- Exercise instructions -
Go to the line containing "the testcases into separate files**" and return it and each line after it exactly, through the end of the data below, and nothing more.

Saved data entries
■ ■ ■ ■ ■
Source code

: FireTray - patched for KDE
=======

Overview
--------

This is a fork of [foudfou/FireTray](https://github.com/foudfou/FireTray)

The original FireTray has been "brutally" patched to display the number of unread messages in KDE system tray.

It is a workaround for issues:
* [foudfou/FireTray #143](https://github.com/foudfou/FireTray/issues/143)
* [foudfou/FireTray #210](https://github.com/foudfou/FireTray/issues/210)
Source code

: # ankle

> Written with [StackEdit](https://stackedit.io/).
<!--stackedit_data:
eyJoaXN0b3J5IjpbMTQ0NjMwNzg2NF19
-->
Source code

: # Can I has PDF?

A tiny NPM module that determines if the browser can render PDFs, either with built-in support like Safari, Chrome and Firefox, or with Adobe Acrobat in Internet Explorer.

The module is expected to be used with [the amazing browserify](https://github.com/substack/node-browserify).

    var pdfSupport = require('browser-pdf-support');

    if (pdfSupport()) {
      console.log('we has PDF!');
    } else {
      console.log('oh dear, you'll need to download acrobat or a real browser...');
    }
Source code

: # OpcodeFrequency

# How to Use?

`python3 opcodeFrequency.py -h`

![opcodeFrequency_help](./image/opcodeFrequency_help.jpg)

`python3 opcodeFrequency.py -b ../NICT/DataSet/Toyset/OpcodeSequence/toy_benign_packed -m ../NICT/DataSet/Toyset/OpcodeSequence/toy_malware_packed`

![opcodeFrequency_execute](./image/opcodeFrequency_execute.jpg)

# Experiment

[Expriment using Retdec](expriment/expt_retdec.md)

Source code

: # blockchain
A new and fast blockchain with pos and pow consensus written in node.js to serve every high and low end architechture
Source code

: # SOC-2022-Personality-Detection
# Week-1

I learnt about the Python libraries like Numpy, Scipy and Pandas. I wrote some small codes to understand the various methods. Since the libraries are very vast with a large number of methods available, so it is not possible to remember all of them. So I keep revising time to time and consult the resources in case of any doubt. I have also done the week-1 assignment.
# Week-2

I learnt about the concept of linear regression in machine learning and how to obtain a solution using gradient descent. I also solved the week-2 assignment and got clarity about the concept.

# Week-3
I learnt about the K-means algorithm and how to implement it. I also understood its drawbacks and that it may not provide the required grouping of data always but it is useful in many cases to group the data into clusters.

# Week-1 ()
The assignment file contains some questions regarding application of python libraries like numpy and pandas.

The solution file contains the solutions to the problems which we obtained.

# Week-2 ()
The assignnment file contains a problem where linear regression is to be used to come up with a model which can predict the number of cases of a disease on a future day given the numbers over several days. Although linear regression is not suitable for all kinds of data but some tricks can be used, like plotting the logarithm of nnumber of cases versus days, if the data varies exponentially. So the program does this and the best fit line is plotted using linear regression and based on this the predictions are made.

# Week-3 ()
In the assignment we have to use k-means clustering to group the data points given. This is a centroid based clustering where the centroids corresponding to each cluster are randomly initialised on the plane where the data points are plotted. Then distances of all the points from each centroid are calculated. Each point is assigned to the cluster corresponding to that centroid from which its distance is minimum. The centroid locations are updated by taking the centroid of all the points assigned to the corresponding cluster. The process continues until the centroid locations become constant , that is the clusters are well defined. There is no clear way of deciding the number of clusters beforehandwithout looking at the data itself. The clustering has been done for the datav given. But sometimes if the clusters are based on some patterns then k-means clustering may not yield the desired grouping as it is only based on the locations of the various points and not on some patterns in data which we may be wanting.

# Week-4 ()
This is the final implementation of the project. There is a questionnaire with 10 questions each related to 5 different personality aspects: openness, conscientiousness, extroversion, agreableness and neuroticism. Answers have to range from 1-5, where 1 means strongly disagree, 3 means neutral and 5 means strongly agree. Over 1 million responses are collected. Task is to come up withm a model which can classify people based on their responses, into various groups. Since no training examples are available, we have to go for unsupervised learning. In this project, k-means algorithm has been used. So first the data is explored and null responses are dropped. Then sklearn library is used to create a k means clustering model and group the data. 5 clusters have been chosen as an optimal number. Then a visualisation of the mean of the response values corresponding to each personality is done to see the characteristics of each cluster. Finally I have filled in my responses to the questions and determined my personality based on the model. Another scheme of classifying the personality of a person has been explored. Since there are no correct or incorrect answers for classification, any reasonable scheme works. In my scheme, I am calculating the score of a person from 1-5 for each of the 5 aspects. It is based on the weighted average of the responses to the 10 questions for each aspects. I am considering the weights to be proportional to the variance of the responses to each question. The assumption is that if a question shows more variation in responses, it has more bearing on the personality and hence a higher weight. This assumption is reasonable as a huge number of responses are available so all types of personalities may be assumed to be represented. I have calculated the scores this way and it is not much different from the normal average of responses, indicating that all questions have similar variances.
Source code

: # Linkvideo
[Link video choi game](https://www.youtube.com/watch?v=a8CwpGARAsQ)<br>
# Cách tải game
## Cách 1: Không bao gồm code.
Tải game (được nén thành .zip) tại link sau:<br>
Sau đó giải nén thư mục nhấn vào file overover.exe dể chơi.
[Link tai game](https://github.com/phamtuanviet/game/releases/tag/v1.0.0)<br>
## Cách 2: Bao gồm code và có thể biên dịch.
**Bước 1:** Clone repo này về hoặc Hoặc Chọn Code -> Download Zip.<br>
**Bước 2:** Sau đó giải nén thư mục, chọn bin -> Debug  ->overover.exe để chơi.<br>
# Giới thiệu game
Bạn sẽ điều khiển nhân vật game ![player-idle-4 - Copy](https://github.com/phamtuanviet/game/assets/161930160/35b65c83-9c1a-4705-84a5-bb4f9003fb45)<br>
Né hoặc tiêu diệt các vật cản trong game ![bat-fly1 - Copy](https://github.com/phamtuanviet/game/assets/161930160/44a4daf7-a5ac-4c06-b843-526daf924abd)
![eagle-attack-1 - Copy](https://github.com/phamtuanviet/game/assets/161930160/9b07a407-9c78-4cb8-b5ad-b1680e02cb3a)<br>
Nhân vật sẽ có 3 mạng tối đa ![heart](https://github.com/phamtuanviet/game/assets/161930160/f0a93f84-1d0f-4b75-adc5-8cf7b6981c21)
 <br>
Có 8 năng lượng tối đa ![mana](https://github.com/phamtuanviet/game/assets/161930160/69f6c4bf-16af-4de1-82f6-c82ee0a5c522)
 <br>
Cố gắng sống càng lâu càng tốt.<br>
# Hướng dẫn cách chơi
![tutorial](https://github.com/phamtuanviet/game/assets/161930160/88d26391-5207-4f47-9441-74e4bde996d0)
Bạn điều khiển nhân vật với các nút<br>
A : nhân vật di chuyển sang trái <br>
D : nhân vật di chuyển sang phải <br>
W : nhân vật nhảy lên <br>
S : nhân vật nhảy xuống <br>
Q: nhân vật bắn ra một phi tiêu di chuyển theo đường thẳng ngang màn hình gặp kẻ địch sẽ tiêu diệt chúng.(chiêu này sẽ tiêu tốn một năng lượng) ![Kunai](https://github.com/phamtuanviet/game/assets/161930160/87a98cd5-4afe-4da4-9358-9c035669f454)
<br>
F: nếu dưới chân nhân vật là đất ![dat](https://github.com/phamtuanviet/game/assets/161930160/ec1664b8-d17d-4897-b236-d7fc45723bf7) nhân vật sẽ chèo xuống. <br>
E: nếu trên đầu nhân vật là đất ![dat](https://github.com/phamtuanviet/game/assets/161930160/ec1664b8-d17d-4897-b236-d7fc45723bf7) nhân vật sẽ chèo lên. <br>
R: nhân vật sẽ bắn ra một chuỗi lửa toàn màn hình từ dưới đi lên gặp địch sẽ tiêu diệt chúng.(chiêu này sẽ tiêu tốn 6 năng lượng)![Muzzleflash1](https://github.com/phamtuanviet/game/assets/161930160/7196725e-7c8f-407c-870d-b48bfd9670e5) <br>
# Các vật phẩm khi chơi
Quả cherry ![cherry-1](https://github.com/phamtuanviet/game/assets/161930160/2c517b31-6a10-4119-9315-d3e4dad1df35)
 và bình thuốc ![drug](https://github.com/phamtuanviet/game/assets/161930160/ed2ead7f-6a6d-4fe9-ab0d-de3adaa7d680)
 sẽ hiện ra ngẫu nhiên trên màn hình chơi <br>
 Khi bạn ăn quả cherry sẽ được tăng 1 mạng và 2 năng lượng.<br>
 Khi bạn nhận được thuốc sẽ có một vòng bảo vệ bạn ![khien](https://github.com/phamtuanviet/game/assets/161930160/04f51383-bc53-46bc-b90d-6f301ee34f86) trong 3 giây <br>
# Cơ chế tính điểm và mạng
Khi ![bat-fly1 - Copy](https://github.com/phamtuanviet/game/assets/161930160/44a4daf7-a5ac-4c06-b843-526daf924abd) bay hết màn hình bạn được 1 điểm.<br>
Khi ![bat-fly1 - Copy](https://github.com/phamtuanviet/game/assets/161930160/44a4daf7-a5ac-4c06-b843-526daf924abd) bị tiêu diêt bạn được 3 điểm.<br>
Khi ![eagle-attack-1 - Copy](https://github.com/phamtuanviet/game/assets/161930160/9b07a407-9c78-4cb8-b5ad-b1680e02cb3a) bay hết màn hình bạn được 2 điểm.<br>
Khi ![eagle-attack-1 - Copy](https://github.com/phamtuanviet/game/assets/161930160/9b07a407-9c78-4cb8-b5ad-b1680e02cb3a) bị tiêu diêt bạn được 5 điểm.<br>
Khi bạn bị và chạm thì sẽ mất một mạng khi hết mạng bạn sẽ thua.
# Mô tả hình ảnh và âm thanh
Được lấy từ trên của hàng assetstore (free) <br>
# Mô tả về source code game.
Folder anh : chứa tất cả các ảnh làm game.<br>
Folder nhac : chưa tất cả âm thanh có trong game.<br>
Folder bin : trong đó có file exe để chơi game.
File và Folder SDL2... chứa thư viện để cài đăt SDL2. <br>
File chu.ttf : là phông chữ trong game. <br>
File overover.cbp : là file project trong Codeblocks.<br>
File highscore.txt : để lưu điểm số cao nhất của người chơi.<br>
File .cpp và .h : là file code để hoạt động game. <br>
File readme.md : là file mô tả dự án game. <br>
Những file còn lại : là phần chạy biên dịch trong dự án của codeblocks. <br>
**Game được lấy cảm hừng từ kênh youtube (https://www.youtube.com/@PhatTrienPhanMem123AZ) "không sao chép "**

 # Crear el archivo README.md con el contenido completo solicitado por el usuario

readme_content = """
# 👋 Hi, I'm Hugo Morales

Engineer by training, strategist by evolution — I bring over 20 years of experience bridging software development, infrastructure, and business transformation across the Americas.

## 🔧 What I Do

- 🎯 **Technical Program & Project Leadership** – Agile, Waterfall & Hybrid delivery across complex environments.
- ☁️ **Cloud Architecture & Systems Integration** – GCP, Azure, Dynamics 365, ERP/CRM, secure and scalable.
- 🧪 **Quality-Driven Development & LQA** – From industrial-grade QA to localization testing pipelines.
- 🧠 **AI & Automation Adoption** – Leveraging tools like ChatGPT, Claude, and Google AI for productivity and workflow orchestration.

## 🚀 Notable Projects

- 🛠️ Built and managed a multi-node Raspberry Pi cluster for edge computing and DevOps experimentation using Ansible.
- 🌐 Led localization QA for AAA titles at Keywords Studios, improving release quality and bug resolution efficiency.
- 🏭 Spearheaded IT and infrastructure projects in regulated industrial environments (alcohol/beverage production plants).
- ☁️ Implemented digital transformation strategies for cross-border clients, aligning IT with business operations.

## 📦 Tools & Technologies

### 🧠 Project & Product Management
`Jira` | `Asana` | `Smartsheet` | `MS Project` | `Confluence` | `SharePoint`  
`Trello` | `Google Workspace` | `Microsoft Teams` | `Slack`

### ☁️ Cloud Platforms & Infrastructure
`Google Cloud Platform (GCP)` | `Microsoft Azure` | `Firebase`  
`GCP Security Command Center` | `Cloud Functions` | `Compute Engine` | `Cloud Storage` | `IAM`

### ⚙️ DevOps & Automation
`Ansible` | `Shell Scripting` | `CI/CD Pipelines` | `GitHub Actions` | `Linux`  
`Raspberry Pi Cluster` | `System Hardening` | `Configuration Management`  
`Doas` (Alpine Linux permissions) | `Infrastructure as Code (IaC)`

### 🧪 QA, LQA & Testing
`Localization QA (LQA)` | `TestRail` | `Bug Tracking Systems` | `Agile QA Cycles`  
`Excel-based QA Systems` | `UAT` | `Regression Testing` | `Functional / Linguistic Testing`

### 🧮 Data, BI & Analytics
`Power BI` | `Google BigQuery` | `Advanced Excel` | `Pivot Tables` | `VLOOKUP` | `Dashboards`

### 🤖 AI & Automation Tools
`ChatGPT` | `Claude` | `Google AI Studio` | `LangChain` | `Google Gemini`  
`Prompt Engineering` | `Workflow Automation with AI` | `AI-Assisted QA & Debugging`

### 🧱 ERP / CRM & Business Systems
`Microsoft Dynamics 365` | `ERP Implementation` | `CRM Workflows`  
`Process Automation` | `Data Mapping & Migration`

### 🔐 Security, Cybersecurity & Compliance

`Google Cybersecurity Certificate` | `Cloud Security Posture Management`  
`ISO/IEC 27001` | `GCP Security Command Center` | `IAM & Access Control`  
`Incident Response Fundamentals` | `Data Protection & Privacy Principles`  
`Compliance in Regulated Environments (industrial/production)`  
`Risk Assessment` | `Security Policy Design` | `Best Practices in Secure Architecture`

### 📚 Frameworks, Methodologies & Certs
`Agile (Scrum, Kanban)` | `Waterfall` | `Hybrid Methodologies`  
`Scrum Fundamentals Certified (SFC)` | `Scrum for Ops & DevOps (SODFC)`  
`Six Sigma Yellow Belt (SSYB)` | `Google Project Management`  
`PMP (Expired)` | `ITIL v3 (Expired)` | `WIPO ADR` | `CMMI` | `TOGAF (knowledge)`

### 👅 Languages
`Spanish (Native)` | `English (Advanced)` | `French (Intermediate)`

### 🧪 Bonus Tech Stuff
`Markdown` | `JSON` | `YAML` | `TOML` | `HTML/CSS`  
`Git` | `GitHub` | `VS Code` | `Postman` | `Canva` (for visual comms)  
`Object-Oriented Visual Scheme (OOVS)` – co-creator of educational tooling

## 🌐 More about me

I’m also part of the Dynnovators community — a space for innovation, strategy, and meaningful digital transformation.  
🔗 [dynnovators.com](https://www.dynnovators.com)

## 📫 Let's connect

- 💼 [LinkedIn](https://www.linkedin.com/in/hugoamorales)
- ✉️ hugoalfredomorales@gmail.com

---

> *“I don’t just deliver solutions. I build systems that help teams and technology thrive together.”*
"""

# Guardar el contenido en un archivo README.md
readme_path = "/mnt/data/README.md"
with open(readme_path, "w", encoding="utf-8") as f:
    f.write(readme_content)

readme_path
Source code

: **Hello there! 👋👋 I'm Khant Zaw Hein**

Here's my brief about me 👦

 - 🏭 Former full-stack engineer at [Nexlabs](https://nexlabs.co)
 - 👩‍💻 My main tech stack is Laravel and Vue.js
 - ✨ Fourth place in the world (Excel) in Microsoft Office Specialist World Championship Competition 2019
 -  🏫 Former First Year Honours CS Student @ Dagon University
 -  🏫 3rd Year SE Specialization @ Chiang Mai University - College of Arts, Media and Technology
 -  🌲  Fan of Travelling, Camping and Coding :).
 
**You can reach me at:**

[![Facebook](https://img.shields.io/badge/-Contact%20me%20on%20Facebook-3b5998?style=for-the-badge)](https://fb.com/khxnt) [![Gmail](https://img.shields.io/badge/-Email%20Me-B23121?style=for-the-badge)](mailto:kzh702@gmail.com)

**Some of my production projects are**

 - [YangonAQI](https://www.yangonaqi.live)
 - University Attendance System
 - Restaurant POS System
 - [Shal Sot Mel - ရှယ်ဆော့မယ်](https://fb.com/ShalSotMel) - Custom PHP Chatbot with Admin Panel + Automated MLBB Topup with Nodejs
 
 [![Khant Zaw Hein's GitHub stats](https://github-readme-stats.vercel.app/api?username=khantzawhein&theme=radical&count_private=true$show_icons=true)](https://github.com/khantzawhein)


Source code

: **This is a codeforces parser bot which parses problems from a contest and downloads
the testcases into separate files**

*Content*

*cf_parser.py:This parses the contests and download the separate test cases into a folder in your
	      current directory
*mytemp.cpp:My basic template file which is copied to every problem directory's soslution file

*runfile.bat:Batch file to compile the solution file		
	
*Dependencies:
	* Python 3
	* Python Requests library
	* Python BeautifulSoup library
■ ■ ■ ■ ■
- Answer space -
the testcases into separate files**

*Content*

*cf_parser.py:This parses the contests and download the separate test cases into a folder in your
	      current directory
*mytemp.cpp:My basic template file which is copied to every problem directory's soslution file

*runfile.bat:Batch file to compile the solution file		
	
*Dependencies:
	* Python 3
	* Python Requests library
	* Python BeautifulSoup library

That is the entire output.